The Proposed Rule was open for comment for 60 days, ending June 16, 2023, and received nearly 9,000 comments. Of the publicly published comments from individuals and organizations, the overwhelming majority support increased protections for reproductive health information. If the Proposed Rule is finalized, it will become effective 60 days after publication of the final rule, requiring regulated entities to comply 180 days after publication of the final rule.

The Privacy Rule currently in force protects the privacy of PHI and limits certain disclosures and uses of PHI. Under HIPAA, health care providers, health plans, health care clearinghouses, and their business associates (collectively, Regulated Entities) may not use or disclose a patient’s PHI without the patient’s authorization, except for treatment, payment, or health care operations, or pursuant to certain limited exceptions such as where disclosure is required by law, including pursuant to a court-ordered warrant, subpoena, summons, grand jury subpoena, or administrative request.

In the wake of the Supreme Court’s decision in Dobbs v. Jackson Women’s Health Organization (Dobbs) on June 24, 2022, the White House called for increased protections for patients’ privacy, safety, and security with respect to reproductive health care and reproductive health information.[2] In response, the OCR now seeks to amend the Privacy Rule to strengthen protections for reproductive health information on behalf of patients seeking lawful reproductive care and of health care professionals providing such care.

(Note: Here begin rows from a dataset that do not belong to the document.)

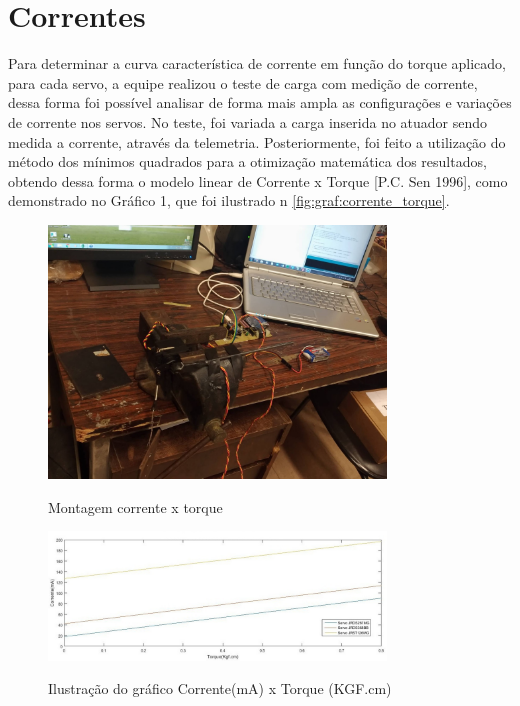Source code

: \section{Correntes}

Para determinar a curva característica de corrente em função do torque aplicado, para
cada servo, a equipe realizou o teste de carga com medição de corrente, dessa forma foi possível
analisar de forma mais ampla as configurações e variações de corrente nos servos. No teste, foi
variada a carga inserida no atuador sendo medida a corrente, através da telemetria.
Posteriormente, foi feito a utilização do método dos mínimos quadrados para a otimização
matemática dos resultados, obtendo dessa forma o modelo linear de Corrente x Torque [P.C.
Sen 1996], como demonstrado no Gráfico 1, que foi ilustrado n \autoref{fig:graf:corrente_torque}.

\begin{figure}[H]
    \centering
    \caption{Montagem corrente x torque}
    \includegraphics[width=0.8\textwidth]{./Imagens/Montagem}
    \label{fig:montagem}
\end{figure}

\begin{figure}[H]
    \centering
    \caption{Ilustração do gráfico Corrente(mA) x Torque (KGF.cm)}
    \includegraphics[width=0.8\textwidth]{./Imagens/Grafico_corrente_torque}
    \label{fig:graf:corrente_torque}
\end{figure}

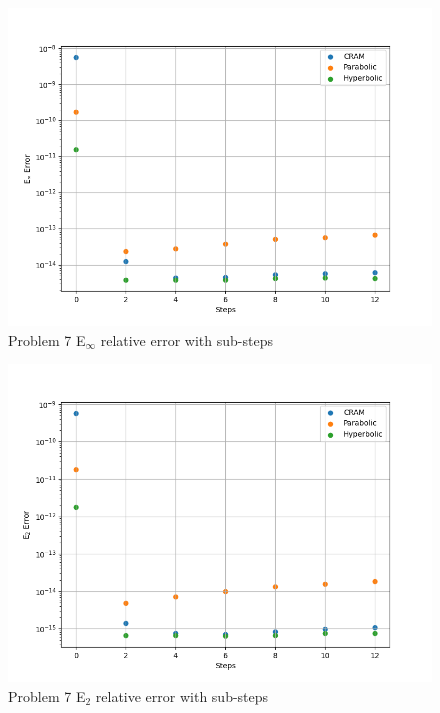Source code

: \begin{figure}[p]
    \centering
    \includegraphics[width=6in]{images/chapter-5/progressionProblems/problem7/problem7EinfErrorWithSteps.png}
    \caption{Problem 7 E${}_{\infty}$ relative error with sub-steps}
    \label{fig:problem7_Einf_error_with_steps}
\end{figure}

\clearpage

\begin{figure}[p]
    \centering
    \includegraphics[width=6in]{images/chapter-5/progressionProblems/problem7/problem7E2ErrorWithSteps.png}
    \caption{Problem 7 E${}_{2}$ relative error with sub-steps}
    \label{fig:problem7_E2_error_with_steps}
\end{figure}

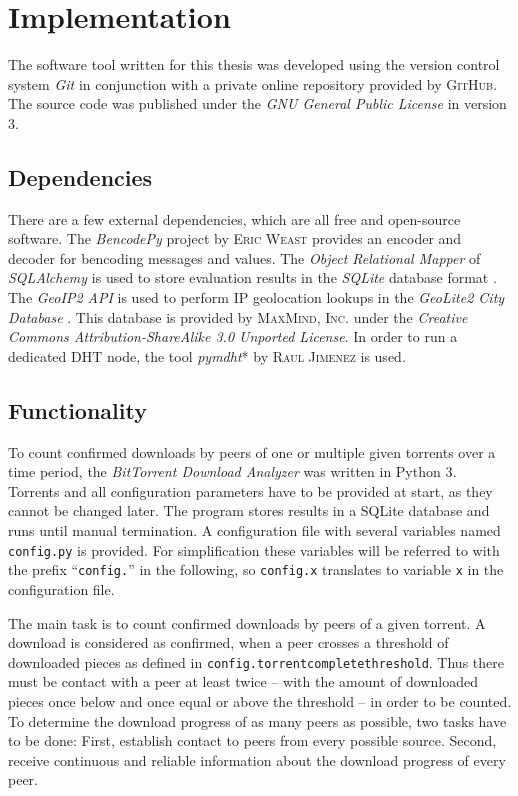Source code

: \documentclass[10pt, a4paper, twoside, headsepline]{scrbook}
\renewcommand{\_}{\origunderscore\allowbreak}
\newcommand{\config}[1]{\texttt{config.\allowbreak #1}}
\begin{document}
\chapter{Implementation}
The software tool written for this thesis was developed using the version control system \emph{Git} \cite{git} in conjunction with a private online repository provided by \textsc{GitHub}. The source code was published \cite{btda} under the \emph{GNU General Public License} in version 3.

\section{Dependencies}
There are a few external dependencies, which are all free and open-source software. The \emph{BencodePy} project by \textsc{Eric Weast} \cite{bencodepy} provides an encoder and decoder for bencoding messages and values. The \emph{Object Relational Mapper} of \emph{SQLAlchemy} \cite{sqlalchemy} is used to store evaluation results in the \emph{SQLite} database format \cite{sqlite}. The \emph{GeoIP2 API} \cite{geoip2-api} is used to perform IP geolocation lookups in the \emph{GeoLite2 City Database} \cite{geolite2-db}. This database is provided by \textsc{MaxMind, Inc.} under the \emph{Creative Commons Attribution-ShareAlike 3.0 Unported License}. In order to run a dedicated DHT node, the tool \emph{pymdht}* by \textsc{Raul Jimenez} \cite{pymdht} is used.

\section{Functionality}
To count confirmed downloads by peers of one or multiple given torrents over a time period, the \emph{BitTorrent Download Analyzer} was written in Python 3. Torrents and all configuration parameters have to be provided at start, as they cannot be changed later. The program stores results in a SQLite database and runs until manual termination. A configuration file with several variables named \texttt{config.py} is provided. For simplification these variables will be referred to with the prefix ``\texttt{config.}'' in the following, so \config{x} translates to variable \texttt{x} in the configuration file.

The main task is to count confirmed downloads by peers of a given torrent. A download is considered as confirmed, when a peer crosses a threshold of downloaded pieces as defined in \config{torrent\_complete\_threshold}. Thus there must be contact with a peer at least twice -- with the amount of downloaded pieces once below and once equal or above the threshold -- in order to be counted. To determine the download progress of as many peers as possible, two tasks have to be done: First, establish contact to peers from every possible source. Second, receive continuous and reliable information about the download progress of every peer.
\end{document}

The proposed modification to the Privacy Rule under HIPAA would add, in part, a prohibition on the disclosure of reproductive PHI held by Regulated Entities “[w]here the use or disclosure is for a criminal, civil, or administrative investigation into a proceeding against any person in connection with seeking, obtaining, providing, or facilitating [lawful] reproductive health care.”[3]

The Proposed Rule also expands the definition of “health care” to include “reproductive health care.” HIPAA currently defines health care as “care, services, or supplies related to the health of an individual.” The Proposed Rule adds reproductive health care as a subcategory of health care to include “care, services, or supplies related to the reproductive health of the individual,” applying broadly to care, services, and supplies provided by a health care provider, including prescription medications, as well as those provided by other persons and nonprescription care, services, and supplies purchased in connection with an individual’s reproductive health.[4] Reproductive health care includes, but is not limited to, prenatal care, abortion, miscarriage management, infertility treatment, contraceptive use, and treatment for reproductive-related conditions such as ovarian cancer.[5] The preamble to the Proposed Rule also specifies that other care, services, and supplies related to reproductive organs, regardless of whether the individual is pregnant or of reproductive age, are sufficiently related to the reproductive health of an individual to be included in the definition.[6]

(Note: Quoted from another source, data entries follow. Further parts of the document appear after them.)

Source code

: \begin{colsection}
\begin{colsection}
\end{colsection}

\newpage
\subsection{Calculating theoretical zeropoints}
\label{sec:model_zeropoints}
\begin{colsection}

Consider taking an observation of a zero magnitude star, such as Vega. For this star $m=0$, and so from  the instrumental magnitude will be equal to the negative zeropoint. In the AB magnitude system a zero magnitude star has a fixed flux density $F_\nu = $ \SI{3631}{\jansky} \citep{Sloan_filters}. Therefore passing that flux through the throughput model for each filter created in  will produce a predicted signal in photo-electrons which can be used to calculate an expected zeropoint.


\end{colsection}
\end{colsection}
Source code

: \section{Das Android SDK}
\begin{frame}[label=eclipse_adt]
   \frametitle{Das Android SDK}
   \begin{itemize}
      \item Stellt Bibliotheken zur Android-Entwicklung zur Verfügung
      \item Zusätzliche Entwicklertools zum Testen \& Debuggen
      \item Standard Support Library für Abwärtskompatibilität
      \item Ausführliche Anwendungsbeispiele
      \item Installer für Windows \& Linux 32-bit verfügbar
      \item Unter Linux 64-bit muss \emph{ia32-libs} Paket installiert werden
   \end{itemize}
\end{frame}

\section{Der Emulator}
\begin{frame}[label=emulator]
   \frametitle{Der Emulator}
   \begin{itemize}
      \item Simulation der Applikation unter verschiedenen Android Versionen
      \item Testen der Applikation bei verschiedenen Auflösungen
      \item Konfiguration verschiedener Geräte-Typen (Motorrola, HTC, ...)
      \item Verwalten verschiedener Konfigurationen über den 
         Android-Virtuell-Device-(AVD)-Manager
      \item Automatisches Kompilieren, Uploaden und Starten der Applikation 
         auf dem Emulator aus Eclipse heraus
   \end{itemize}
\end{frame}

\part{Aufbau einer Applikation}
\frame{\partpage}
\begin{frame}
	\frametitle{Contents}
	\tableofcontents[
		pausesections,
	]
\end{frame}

In practice, if the Proposed Rule were to go into effect, a Regulated Entity’s reproductive health care records would be protected from use or disclosure if such use or disclosure were sought for the purpose of a criminal, civil, or administrative investigation or proceeding against an individual seeking care, a Regulated Entity, or any other individual otherwise relating to the provision of lawful reproductive health care (a Prohibited Purpose) – regardless of the individual’s home state, the location of the Regulated Entity or other involved persons, or the laws of such states. The Proposed Rule specifically states that it would apply to protect the records of a patient who travels to a state where certain reproductive health care services are legal but may be investigated by another state (presumably the patient’s home state to which the patient returns after receiving reproductive health care).

Under the Proposed Rule, if a Regulated Entity receives a request to disclose PHI related to reproductive health care, the requesting party would be required to attest that the primary purpose for requesting the PHI is not for a Prohibited Purpose. That attestation must include: (1) a specific description of the information requested that identifies the information; (2) a specific identification of who is requested to make the disclosure and to whom; (3) a clear statement that the use or disclosure is not for a prohibited purpose under the Proposed Rule; and (4) the signature of the person requesting the information. In the event that a Regulated Entity discovers that the attestation contains material misrepresentations, the Regulated Entity must cease disclosure of such information to the requesting party.

To clarify the meaning of lawful reproductive care, given the current discrepancies among state laws regarding such care, the Proposed Rule contemplates three circumstances that constitute the provision of lawful reproductive health care:[7]

1. Traveling across state lines – reproductive health care that is sought, obtained, provided, or facilitated in a state where the health care is lawful and outside of the state where the investigation or proceeding is authorized. For example, a resident of one state may travel to another state to receive reproductive health care, such as an abortion, that is lawful in the state where such care was provided.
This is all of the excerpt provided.